Die Auseinandersetzung um die wissenschaftliche Untersuchung zu den Missbrauchsfällen in den konfessionellen Heimen Tirols nach 1945 ist in vollem Gange. Ins Zentrum der Debatte geriet Bischof Hermann Glettler, der in einem Vorwort zur nun veröffentlichten Studie in Buchform, genannt "Demut lernen", die wissenschaftliche Qualität des Berichts infrage stellte. Laut Puls24 kritisierte er eine übermäßige Konzentration auf wenige Aussagen, die seiner Meinung nach das Gesamtbild verzerrten.

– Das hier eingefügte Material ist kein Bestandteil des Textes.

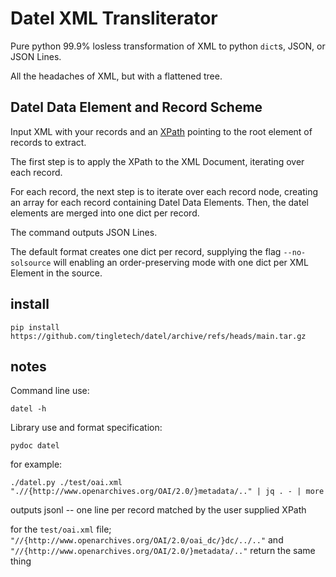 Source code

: # Datel XML Transliterator

Pure python 99.9% losless transformation of XML to python `dict`s, JSON, or JSON Lines.

All the headaches of XML, but with a flattened tree.

## Datel Data Element and Record Scheme

Input XML with your records and an
[XPath](https://docs.python.org/3/library/xml.etree.elementtree.html#supported-xpath-syntax)
pointing to the root element of records to extract.

The first step is to apply the XPath to the XML Document, iterating
over each record.

For each record, the next step is to iterate over each record node,
creating an array for each record containing Datel Data Elements.
Then, the datel elements are merged into one dict per record.

The command outputs JSON Lines.

The default format creates one dict per record, supplying the flag
`--no-solsource` will enabling an order-preserving mode with one
dict per XML Element in the source.

## install

```
pip install https://github.com/tingletech/datel/archive/refs/heads/main.tar.gz
```

## notes
Command line use:
```
datel -h
```

Library use and format specification:
```
pydoc datel
```

for example:

```
./datel.py ./test/oai.xml ".//{http://www.openarchives.org/OAI/2.0/}metadata/.." | jq . - | more
```
outputs jsonl -- one line per record matched by the user supplied XPath

for the `test/oai.xml` file; `"//{http://www.openarchives.org/OAI/2.0/oai_dc/}dc/../.."` and `"//{http://www.openarchives.org/OAI/2.0/}metadata/.."` return the same thing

Dies führte zu scharfen Reaktionen, unter anderem von Soziallandesrätin Eva Pawlata, die die Kritik als schockierend bezeichnete und betonte, dass solche Äußerungen die Integrität des Autorenteams gefährdeten und die Schicksale der Opfer bagatellisierten.
Wissenschaftliche Standards in der Kritik
Die umstrittene Studie beschreibt auf 400 Seiten die Schicksale ehemaliger Heimkinder aus dem Mädchenheim Martinsbühel, das 2008 von den Benediktinerinnen geführt wurde. Jetzt, wo die Untersuchung auch in Buchform erscheint, erklärte Glettler, dass die Aufarbeitung nicht nur für die Vergangenheit von Bedeutung sei, sondern auch für die gegenwärtigen Missbrauchspräventionsstrategien. So betonte er in einem Interview mit ORF, dass das Wohl der Opfer im Mittelpunkt stehen müsse. Gleichzeitig äußerte er Bedenken über die häufigen Änderungen in der Aktenlage und verlangte eine tiefere Untersuchung der Verhältnisse im Heim Thurnfeld, weil neue Dokumente ans Licht gekommen seien.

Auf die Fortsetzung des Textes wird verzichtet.